Cinema, Vorpremiere am Mittwoch um 21 Uhr (engl. OmU)

Der Glanz des Unsichtbaren

Louis-Julien Petits Obdachlosen-Drama versucht den Spagath zwischen erbaulichem Feelgood-Kino und engagiertem Blick auf Missstände. Mit der Schließung des „L´Envol“ verlieren die Obdachlosen der heruntergekommenen Industriestadt einen letzten Zufluchtsort. Die Gemeinde streicht die Mittel, die Hilfseinrichtung arbeitet nicht erfolgreich genug und Leiterin Audrey ist oft zu nachsichtig mit ihrem Klientel. Mit Wut und Verzweiflung machen sich die Frauen gemeinsam an einen letzten Versuch, sich zu „integrieren“ – koste, was es wolle! Neben viel Mutterwitz kann die Sozialkomödie mit einem Blick punkten, der den Ausgestoßenen Schönheit und Würde verleiht.

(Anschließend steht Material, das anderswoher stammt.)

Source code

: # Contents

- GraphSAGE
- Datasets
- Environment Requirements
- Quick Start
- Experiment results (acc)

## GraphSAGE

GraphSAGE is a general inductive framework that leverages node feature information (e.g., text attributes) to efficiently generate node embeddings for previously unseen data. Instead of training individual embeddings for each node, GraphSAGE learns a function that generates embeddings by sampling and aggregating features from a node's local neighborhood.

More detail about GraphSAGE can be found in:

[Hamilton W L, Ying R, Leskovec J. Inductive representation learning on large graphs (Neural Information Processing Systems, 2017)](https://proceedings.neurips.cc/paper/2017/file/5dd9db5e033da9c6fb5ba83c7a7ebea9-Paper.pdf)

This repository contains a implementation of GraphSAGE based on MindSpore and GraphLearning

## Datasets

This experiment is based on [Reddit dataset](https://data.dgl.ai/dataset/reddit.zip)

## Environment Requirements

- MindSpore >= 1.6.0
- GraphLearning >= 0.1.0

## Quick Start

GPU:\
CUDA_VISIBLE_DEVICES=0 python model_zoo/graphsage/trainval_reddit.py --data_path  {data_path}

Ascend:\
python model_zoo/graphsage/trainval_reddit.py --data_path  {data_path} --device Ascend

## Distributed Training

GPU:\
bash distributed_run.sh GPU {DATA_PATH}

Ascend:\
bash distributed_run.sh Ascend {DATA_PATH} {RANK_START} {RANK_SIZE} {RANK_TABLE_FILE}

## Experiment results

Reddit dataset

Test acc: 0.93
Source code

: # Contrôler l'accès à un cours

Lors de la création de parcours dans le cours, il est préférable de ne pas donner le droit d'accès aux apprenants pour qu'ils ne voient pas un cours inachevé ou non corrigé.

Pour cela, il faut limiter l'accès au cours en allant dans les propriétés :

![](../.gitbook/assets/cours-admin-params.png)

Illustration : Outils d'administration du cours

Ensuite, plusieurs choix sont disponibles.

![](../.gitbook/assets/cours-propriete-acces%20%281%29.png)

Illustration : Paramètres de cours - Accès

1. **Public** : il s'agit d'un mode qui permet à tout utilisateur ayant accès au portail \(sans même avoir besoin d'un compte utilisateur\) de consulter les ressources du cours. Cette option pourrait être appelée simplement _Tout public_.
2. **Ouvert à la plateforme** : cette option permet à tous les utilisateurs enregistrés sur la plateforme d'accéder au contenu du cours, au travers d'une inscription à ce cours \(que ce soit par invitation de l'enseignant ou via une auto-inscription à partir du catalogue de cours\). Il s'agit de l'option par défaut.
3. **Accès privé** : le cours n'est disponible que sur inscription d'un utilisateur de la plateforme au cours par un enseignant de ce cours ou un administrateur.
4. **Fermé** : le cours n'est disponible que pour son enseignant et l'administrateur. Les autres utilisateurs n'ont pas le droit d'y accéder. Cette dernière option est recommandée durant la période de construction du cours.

Bambi, Vorpremiere am Mo. um 19 Uhr (frz. OmU)

Skin

Byrons Vergangenheit lässt sich nicht so leicht ablegen. Als Mitglied der neonazistischen Gruppe Hammerskins hat er sich die Symbole des Hasses auf seinen Körper tätowieren lassen – auch ins Gesicht. Er erfreut sich an seinem Dasein als Bürgerschreck und als Bösewicht, den auch das FBI überwacht. Als er jedoch 2006 eine Frau aus der Rassistenszene kennenlernt, die ihn heiratet und schwanger von ihm wird, beschließt Byron sein zerstörerisches Leben zu beenden. Trotz Morddrohungen seiner ehemaligen Gefährten verließ er aus die Szene und ließ sich schrittweise, die Tätowierungen entfernen. Für das auf einer wahren Geschichte basierenden Aussteigerdrama von Guy Nattiv hat Jamie Bell die Rolle des sich läuternden Nazis Byron Windner übernommen.

Metropol, Do/Mo/Di um 21 h, Fr/Sa/So/Mi um 21.30 h (Di/Mi im engl. OmU)

Remains – Nach der Odyssee

Die Bilder von ertrunkenen Flüchtlingen schockieren, aber sie sind auch schnell wieder verdrängt aus der öffentlichen Wahrnehmung. Anders ist es mit dem Leid der Angehörigen, die oft ganze Teile der Familie im Mittelmeer verlieren. Was geschieht eigentlich mit den Toten? So lautet die hintersinnige Frage der Dokumentation von Nathalie Borgers beim Blick auf Berge von gestrandeten Schwimmwesten und Bootstrümmern. Die Remains – also die Übrigbleibsel – sind auch Kleidungsstücke und Knochen, Zeugen des Überlebenskampfes.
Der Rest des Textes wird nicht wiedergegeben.